The Aristotelian might respond. . .
- The law is foolish because people will likely not obey it. They will either continue to deposit the refuse in the trashcans, or worse, simply not pick it up at all.
- The law cannot be enforced. The HOA has no mechanism to police the area. Thus, people’s disobedience will only encourage a more hostile attitude towards the HOA than they may already have. In other words, a good law can only be called “good” if people actually obey it, no matter how good in theory the law might be.
I hope students enjoyed this unit. I then wanted to have the students see how some of these ideas applied in the making of our own government. To that end we spent the last few days reading Madison’s diary of the constitutional convention debates. We see that different people had different perspectives, different notions of what “liberty” meant and how to achieve it. They wrestled with the big ideas, referencing key political texts, but also worried how those ideas would apply in the current political climate. Some of there more lengthy debates seem immediately relevant today, others quite arcane.The decisions they reached sometimes came from unanimity, but more often came through compromise and disagreement. And despite their brilliance, they failed dreadfully in not foreseeing a popular presidency, and what this meant for the Vice-Presidency.
I had a few main goals with this particular unit:
- I wanted students to see that political agreements required a great deal of compromise. I don’t mean to use compromise as a word of praise or derision. Some compromises achieve great things, others, like the compromises made on slavery, condemn the future to deal with an issue that has had time to fester.
- I wanted students to consider whether or not the many compromises they made had roots in their agreement on fundamental principles, or whether America was built on band-aids to the deep divisions between Americans at that time (and now). If they agreed on fundamental principles, what were they? If they had no agreement on such principles, why not?
- What did the Constitution do particularly well? In what areas did it fail?

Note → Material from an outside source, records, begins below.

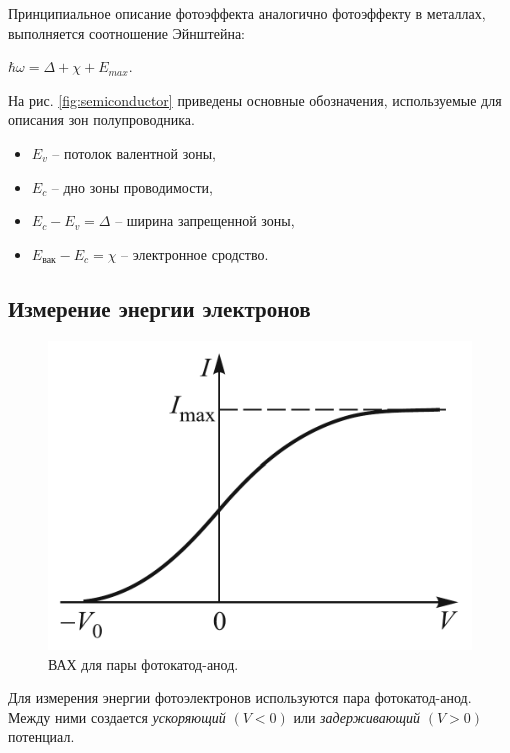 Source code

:\documentclass[12pt,a4paper]{article}
\begin{document}
	Принципиальное описание фотоэффекта аналогично фотоэффекту в металлах, выполняется соотношение Эйнштейна: 
	
	\begin{center}
		$\hbar \omega = \Delta + \chi + E_{max}$.
	\end{center}
	
	На рис. \ref{fig:semiconductor} приведены основные обозначения, используемые для описания зон полупроводника.
	
	\begin{itemize}[itemsep=0pt]
		\item $E_v$ -- потолок валентной зоны,
		\item $E_c$ -- дно зоны проводимости,
		\item $E_c - E_v = \Delta$ -- ширина запрещенной зоны,
		\item $E_{\text{вак}} - E_c = \chi$ -- электронное сродство.
	\end{itemize}
	
	\newpage
		
	\subsection*{Измерение энергии электронов}
	\begin{figure}
		\includegraphics[scale=0.3]{res/iv_curve.png}
		\caption{ВАХ для пары фотокатод-анод.}
		\label{fig:iv_curve}
		\vspace{-10pt}
	\end{figure}

	Для измерения энергии фотоэлектронов используются пара фотокатод-анод. Между ними создается \textit{ускоряющий} $(V < 0)$ или \textit{задерживающий} $(V > 0)$ потенциал.
	
\end{document}
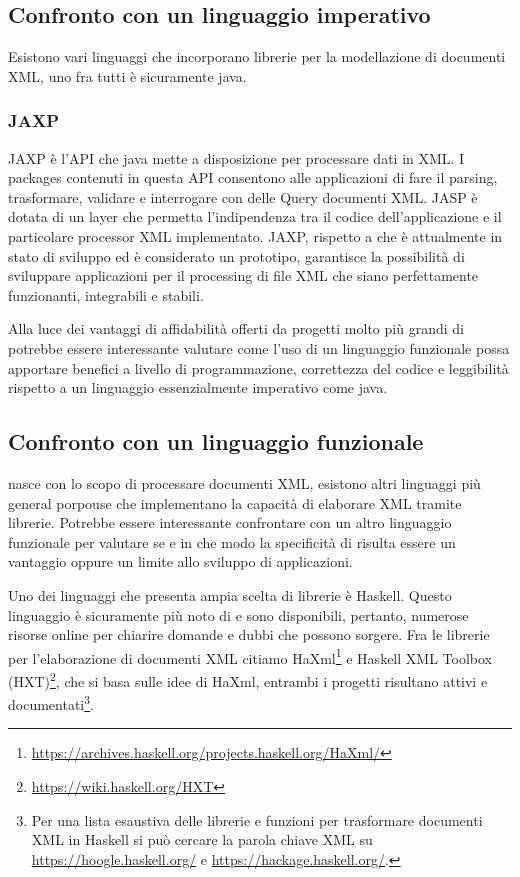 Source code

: \subsection{Confronto con un linguaggio imperativo}
Esistono vari linguaggi che incorporano librerie per la modellazione di documenti XML, uno fra tutti è sicuramente java.
\subsubsection{JAXP}
JAXP \cite{JAXP} è l'API che java mette a disposizione per processare dati in XML. I packages contenuti in questa API consentono alle applicazioni di fare il parsing, trasformare, validare e interrogare con delle Query documenti XML. JASP è dotata di un layer che permetta l'indipendenza tra il codice dell'applicazione e il particolare processor XML implementato. JAXP, rispetto a \cduce che è attualmente in stato di sviluppo ed è considerato un prototipo, garantisce la possibilità di sviluppare applicazioni per il processing di file XML che siano perfettamente funzionanti, integrabili e stabili.

Alla luce dei vantaggi di affidabilità offerti da progetti molto più grandi di \cduce potrebbe essere interessante valutare come l'uso di un linguaggio funzionale possa apportare benefici a livello di programmazione, correttezza del codice e leggibilità rispetto a un linguaggio essenzialmente imperativo come java.
\subsection{Confronto con un linguaggio funzionale}
\cduce nasce con lo scopo di processare documenti XML, esistono altri linguaggi più general porpouse che implementano la capacità di elaborare XML tramite librerie. Potrebbe essere interessante confrontare \cduce con un altro linguaggio funzionale per valutare se e in che modo la specificità di \cduce risulta essere un vantaggio oppure un limite allo sviluppo di applicazioni.

Uno dei linguaggi che presenta ampia scelta di librerie è Haskell. Questo linguaggio è sicuramente più noto di \cduce e sono disponibili, pertanto, numerose risorse online per chiarire domande e dubbi che possono sorgere. Fra le librerie per l'elaborazione di documenti XML citiamo HaXml\footnote{\url{https://archives.haskell.org/projects.haskell.org/HaXml/}} e Haskell XML Toolbox (HXT)\footnote{\url{https://wiki.haskell.org/HXT}}, che si basa sulle idee di HaXml, entrambi i progetti risultano attivi e documentati\footnote{Per una lista esaustiva delle librerie e funzioni per trasformare documenti XML in Haskell si può cercare la parola chiave XML su \url{https://hoogle.haskell.org/} e \url{https://hackage.haskell.org/}.}.


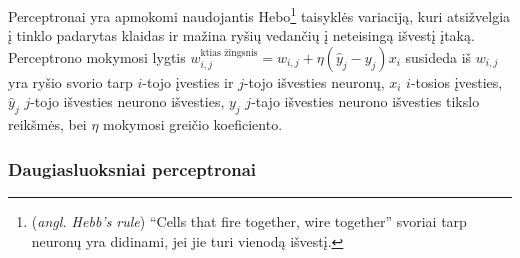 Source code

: \documentclass{VUMIFPSbakalaurinis}
\begin{document}
{	Perceptronai yra apmokomi naudojantis Hebo\footnote{(\textit{angl. Hebb's rule}) \enquote{Cells that fire together, wire together} svoriai tarp neuronų yra didinami, jei jie turi vienodą išvestį.} taisyklės variaciją, kuri atsižvelgia į tinklo padarytas klaidas ir mažina ryšių vedančių į neteisingą išvestį įtaką. Perceptrono mokymosi lygtis \(w_{i, j}^{\textrm{ktias žingsnis}} = w_{i, j} + \eta (\hat{y}_j - y_j)x_i\) susideda iš \(w_{i, j}\) yra ryšio svorio tarp \(i\)-tojo įvesties ir \(j\)-tojo išvesties neuronų, \(x_i\) \(i\)-tosios įvesties, \(\hat{y}_j\) \(j\)-tojo išvesties neurono išvesties, \(y_j\) \(j\)-tajo išvesties neurono išvesties tikslo reikšmės, bei \(\eta\) mokymosi greičio koeficiento.\par
}
\subsubsection{Daugiasluoksniai perceptronai}\label{subsubsec:mlp}
\end{document}
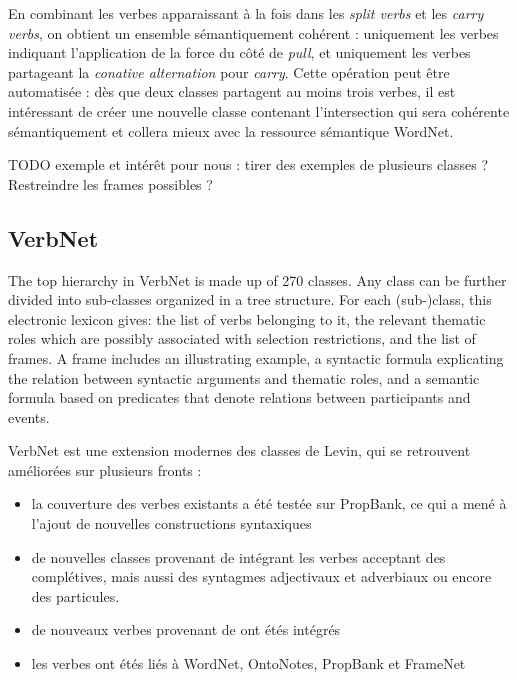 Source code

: En combinant les verbes apparaissant à la fois dans les \textit{split verbs} et
les \textit{carry verbs}, on obtient un ensemble sémantiquement cohérent :
uniquement les verbes indiquant l'application de la force du côté de
\textit{pull}, et uniquement les verbes partageant la \textit{conative
alternation} pour \textit{carry}. Cette opération peut être automatisée : dès
que deux classes partagent au moins trois verbes, il est intéressant de créer
une nouvelle classe contenant l'intersection qui sera cohérente sémantiquement
et collera mieux avec la ressource sémantique WordNet.


TODO exemple et intérêt pour nous : tirer des exemples de plusieurs classes ?
Restreindre les frames possibles ?

\subsection{VerbNet}

The top hierarchy in VerbNet is made up of 270 classes. Any class can be
further divided into sub-classes organized in a tree structure. For each
(sub-)class, this electronic lexicon gives:  the list of verbs belonging to it,
the relevant thematic roles which are possibly associated with selection
restrictions, and the list of frames. A frame includes an illustrating example,
a syntactic formula explicating the relation between syntactic arguments and
thematic roles, and a semantic formula  based on predicates that denote
relations between participants and events.


VerbNet est une extension modernes des classes de Levin, qui se retrouvent
améliorées sur plusieurs fronts :

\begin{itemize}

    \item la couverture des verbes existants a été testée sur PropBank, ce qui
        a mené à l'ajout de nouvelles constructions syntaxiques

    \item de nouvelles classes provenant de \cite{korhonen2004extended}
        intégrant les verbes acceptant des complétives, mais aussi des
        syntagmes adjectivaux et adverbiaux ou encore des particules.

    \item de nouveaux verbes provenant de \cite{dorr2001lcs} ont étés intégrés

    \item les verbes ont étés liés à WordNet, OntoNotes, PropBank et FrameNet
        \citep{palmer2009semlink}

\end{itemize}

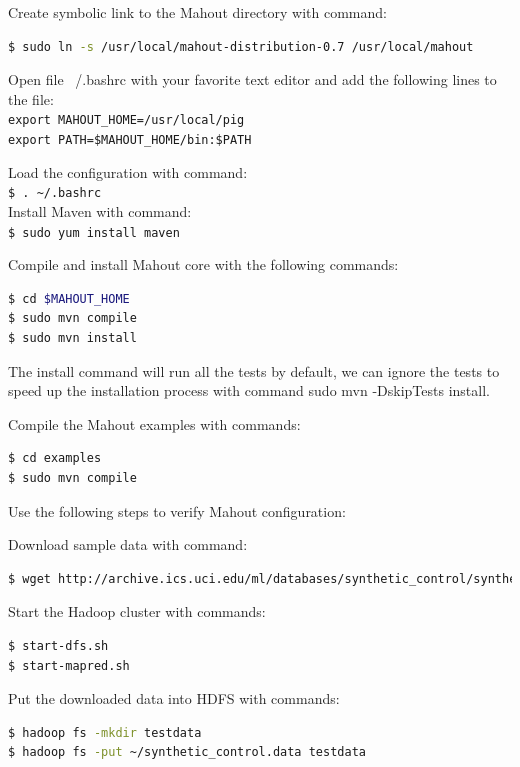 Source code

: Create symbolic link to the Mahout directory with command: 
\lstset{style=bashstyle}
\begin{lstlisting}[language=bash]
$ sudo ln -s /usr/local/mahout-distribution-0.7 /usr/local/mahout 
\end{lstlisting}

Open file ~/.bashrc with your favorite text editor and add the following lines to the file: \\
\verb|export MAHOUT_HOME=/usr/local/pig| \\
\verb|export PATH=$MAHOUT_HOME/bin:$PATH|

Load the configuration with command: \\
\verb|$ . ~/.bashrc| \\

Install Maven with command: \\
\verb|$ sudo yum install maven|

Compile and install Mahout core with the following commands:
\lstset{style=bashstyle}
\begin{lstlisting}[language=bash]
$ cd $MAHOUT_HOME
$ sudo mvn compile
$ sudo mvn install
\end{lstlisting}

The install command will run all the tests by default, we can ignore the tests to speed up the installation process with command sudo mvn -DskipTests install.

Compile the Mahout examples with commands:
\lstset{style=bashstyle}
\begin{lstlisting}[language=bash]
$ cd examples
$ sudo mvn compile
\end{lstlisting}

Use the following steps to verify Mahout configuration:

Download sample data with command:
\lstset{style=bashstyle}
\begin{lstlisting}[language=bash]
$ wget http://archive.ics.uci.edu/ml/databases/synthetic_control/synthetic_control.data -P ~/
\end{lstlisting}

Start the Hadoop cluster with commands:
\lstset{style=bashstyle}
\begin{lstlisting}[language=bash]
$ start-dfs.sh
$ start-mapred.sh
\end{lstlisting}

Put the downloaded data into HDFS with commands:
\lstset{style=bashstyle}
\begin{lstlisting}[language=bash]
$ hadoop fs -mkdir testdata
$ hadoop fs -put ~/synthetic_control.data testdata
\end{lstlisting}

- Many of the men at the original Constitutional convention had years of experience in law and government, and an education that rooted them to the classical world. And yet at times the decisions made seemed based more on arbitrary circumstance than profound guiding principles. Should this worry us, or is this the way of the world? Or perhaps it’s a gift, a reminder that we are all in need of God, that none of us, however intelligent, will ever have all the answers or the stamina to decide them fairly?